WHAT YOU NEED TO DO
All lines holding the string "optimized" should be copied from the data below.

┏━━

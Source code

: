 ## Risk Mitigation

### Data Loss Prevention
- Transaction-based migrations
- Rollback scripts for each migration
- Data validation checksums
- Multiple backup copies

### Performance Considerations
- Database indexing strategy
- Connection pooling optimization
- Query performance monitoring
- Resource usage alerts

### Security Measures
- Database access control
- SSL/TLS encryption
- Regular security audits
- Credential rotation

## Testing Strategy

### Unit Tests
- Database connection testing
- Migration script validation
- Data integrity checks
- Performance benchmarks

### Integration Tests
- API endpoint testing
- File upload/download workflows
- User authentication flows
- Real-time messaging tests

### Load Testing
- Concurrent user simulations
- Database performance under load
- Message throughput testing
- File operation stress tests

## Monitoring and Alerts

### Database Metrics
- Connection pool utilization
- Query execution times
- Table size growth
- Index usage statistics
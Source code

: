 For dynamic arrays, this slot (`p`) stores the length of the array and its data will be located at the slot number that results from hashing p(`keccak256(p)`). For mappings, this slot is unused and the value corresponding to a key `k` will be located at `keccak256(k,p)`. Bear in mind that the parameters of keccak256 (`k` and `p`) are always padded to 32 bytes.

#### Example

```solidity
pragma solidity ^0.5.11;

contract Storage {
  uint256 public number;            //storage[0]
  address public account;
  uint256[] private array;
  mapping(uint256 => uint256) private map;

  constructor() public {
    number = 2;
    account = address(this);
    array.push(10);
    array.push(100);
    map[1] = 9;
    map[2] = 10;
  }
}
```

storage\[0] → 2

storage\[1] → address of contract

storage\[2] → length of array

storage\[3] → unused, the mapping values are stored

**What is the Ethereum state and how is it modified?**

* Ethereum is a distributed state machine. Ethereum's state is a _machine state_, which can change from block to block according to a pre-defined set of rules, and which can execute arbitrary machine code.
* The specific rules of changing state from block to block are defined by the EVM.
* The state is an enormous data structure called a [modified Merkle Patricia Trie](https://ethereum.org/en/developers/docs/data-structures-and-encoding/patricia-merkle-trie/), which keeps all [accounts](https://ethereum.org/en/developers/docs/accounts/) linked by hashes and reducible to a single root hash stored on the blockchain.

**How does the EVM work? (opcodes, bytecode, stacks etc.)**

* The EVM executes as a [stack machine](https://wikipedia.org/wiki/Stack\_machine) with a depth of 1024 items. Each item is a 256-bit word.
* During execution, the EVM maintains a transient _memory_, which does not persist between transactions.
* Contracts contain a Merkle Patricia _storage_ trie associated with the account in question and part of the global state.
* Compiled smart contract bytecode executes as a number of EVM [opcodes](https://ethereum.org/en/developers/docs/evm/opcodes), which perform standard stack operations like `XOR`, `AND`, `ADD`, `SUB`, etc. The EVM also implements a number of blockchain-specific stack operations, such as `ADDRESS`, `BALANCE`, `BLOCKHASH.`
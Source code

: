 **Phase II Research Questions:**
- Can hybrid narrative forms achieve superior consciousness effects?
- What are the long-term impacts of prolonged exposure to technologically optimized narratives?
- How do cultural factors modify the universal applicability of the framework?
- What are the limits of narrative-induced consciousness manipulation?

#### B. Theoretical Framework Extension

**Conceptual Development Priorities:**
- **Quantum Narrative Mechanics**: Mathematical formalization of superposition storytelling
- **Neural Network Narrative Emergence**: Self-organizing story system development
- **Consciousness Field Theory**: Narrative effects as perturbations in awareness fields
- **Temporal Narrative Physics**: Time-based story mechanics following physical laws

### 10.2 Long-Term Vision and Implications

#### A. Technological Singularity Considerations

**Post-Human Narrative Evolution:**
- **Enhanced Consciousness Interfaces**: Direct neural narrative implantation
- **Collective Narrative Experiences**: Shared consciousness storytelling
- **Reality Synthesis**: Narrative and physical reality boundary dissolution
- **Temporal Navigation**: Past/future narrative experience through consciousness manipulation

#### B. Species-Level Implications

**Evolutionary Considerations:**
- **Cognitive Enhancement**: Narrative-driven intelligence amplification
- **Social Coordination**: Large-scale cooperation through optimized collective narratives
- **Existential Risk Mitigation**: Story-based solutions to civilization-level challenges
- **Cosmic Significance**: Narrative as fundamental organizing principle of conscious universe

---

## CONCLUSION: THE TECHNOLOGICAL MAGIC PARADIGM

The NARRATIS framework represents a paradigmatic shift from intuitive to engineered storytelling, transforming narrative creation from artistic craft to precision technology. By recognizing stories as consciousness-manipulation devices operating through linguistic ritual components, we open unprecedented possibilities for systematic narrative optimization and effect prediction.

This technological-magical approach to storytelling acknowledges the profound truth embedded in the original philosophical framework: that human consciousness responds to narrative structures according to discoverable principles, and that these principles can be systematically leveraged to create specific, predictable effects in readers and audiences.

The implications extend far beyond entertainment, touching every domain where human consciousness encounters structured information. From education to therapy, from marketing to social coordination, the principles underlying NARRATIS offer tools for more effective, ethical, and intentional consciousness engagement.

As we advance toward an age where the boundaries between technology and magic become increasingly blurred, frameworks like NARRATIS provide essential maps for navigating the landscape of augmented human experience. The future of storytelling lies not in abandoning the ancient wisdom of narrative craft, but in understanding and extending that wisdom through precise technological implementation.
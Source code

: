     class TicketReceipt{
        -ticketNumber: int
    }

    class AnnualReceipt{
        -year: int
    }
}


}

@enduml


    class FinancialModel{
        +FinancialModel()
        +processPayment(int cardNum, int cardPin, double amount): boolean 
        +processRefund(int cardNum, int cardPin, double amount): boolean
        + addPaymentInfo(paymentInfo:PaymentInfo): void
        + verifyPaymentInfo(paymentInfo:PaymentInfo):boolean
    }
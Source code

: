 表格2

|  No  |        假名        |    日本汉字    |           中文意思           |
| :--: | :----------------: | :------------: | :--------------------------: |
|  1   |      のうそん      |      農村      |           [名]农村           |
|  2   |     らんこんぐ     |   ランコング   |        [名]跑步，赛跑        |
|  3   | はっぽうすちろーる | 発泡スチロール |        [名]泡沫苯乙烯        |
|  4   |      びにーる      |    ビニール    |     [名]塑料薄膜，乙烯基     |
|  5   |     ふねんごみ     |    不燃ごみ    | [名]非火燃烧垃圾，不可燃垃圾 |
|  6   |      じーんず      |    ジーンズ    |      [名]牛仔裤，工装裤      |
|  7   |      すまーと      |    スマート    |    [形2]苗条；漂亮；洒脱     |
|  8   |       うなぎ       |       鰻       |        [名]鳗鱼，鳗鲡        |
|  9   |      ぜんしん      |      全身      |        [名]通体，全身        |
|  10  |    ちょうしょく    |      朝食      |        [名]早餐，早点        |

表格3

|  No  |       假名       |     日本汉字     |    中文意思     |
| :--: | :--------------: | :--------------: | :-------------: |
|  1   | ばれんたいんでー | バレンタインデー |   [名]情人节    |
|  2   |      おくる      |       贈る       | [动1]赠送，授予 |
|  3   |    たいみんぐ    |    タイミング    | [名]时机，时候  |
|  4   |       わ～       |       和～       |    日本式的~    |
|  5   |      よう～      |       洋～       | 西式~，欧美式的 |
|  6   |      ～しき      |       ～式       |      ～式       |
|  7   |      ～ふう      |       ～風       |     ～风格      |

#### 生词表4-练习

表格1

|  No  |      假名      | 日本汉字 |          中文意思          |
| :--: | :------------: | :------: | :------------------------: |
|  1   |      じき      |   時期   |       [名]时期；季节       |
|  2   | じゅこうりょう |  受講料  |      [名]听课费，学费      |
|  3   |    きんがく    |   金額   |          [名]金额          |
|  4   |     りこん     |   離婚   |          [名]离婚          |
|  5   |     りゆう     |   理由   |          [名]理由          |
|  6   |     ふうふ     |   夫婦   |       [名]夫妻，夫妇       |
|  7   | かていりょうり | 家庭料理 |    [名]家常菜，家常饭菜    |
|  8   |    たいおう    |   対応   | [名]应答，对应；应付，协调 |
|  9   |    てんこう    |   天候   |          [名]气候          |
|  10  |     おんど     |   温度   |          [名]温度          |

┗━━

EXPECTED ANSWER
- What are the long-term impacts of prolonged exposure to technologically optimized narratives?
- **Social Coordination**: Large-scale cooperation through optimized collective narratives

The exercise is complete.